=== PROBLEM REQUIREMENTS ===
Every record below must be retyped exactly, with the pictures left out.

Stored data:
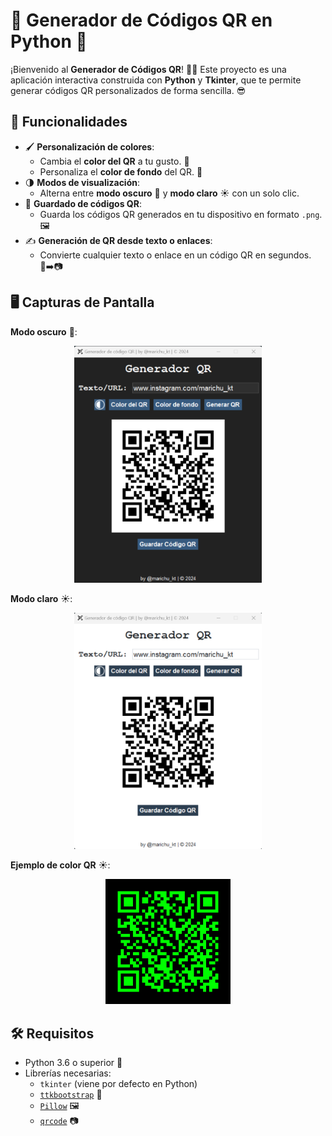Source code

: # 🎨 Generador de Códigos QR en Python 🐍

¡Bienvenido al **Generador de Códigos QR**! 📱✨ Este proyecto es una aplicación interactiva construida con **Python** y **Tkinter**, que te permite generar códigos QR personalizados de forma sencilla. 😎

## 🚀 Funcionalidades
- 🖌️ **Personalización de colores**:
  - Cambia el **color del QR** a tu gusto. 🎨
  - Personaliza el **color de fondo** del QR. 🌈
- 🌗 **Modos de visualización**:
  - Alterna entre **modo oscuro** 🌙 y **modo claro** ☀️ con un solo clic.
- 💾 **Guardado de códigos QR**:
  - Guarda los códigos QR generados en tu dispositivo en formato `.png`. 🖼️
- ✍️ **Generación de QR desde texto o enlaces**:
  - Convierte cualquier texto o enlace en un código QR en segundos. 🔗➡️📷

## 🖥️ Capturas de Pantalla
**Modo oscuro** 🌙:
<p align="center">
  <img src="Images/QR_Generator_darkTheme.png" alt="Modo oscuro" width="300">
</p>

**Modo claro** ☀️:
<p align="center">
  <img src="Images/QR_Generator_lightTheme.png" alt="Modo claro" width="300">
</p>

**Ejemplo de color QR** ☀️:
<p align="center">
  <img src="Images/qr.png" alt="QR Color" width="200">
</p>

## 🛠️ Requisitos
- Python 3.6 o superior 🐍
- Librerías necesarias:
  - `tkinter` (viene por defecto en Python)
  - [`ttkbootstrap`](https://ttkbootstrap.readthedocs.io/) 🎨
  - [`Pillow`](https://python-pillow.org/) 🖼️
  - [`qrcode`](https://github.com/lincolnloop/python-qrcode) 📷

=== EXERCISE ANSWER ===
Source code

: # 🎨 Generador de Códigos QR en Python 🐍

¡Bienvenido al **Generador de Códigos QR**! 📱✨ Este proyecto es una aplicación interactiva construida con **Python** y **Tkinter**, que te permite generar códigos QR personalizados de forma sencilla. 😎

## 🚀 Funcionalidades
- 🖌️ **Personalización de colores**:
  - Cambia el **color del QR** a tu gusto. 🎨
  - Personaliza el **color de fondo** del QR. 🌈
- 🌗 **Modos de visualización**:
  - Alterna entre **modo oscuro** 🌙 y **modo claro** ☀️ con un solo clic.
- 💾 **Guardado de códigos QR**:
  - Guarda los códigos QR generados en tu dispositivo en formato `.png`. 🖼️
- ✍️ **Generación de QR desde texto o enlaces**:
  - Convierte cualquier texto o enlace en un código QR en segundos. 🔗➡️📷

## 🖥️ Capturas de Pantalla
**Modo oscuro** 🌙:
<p align="center">
  <img src="Images/QR_Generator_darkTheme.png" alt="Modo oscuro" width="300">
</p>

**Modo claro** ☀️:
<p align="center">
  <img src="Images/QR_Generator_lightTheme.png" alt="Modo claro" width="300">
</p>

**Ejemplo de color QR** ☀️:
<p align="center">
  <img src="Images/qr.png" alt="QR Color" width="200">
</p>

## 🛠️ Requisitos
- Python 3.6 o superior 🐍
- Librerías necesarias:
  - `tkinter` (viene por defecto en Python)
  - [`ttkbootstrap`](https://ttkbootstrap.readthedocs.io/) 🎨
  - [`Pillow`](https://python-pillow.org/) 🖼️
  - [`qrcode`](https://github.com/lincolnloop/python-qrcode) 📷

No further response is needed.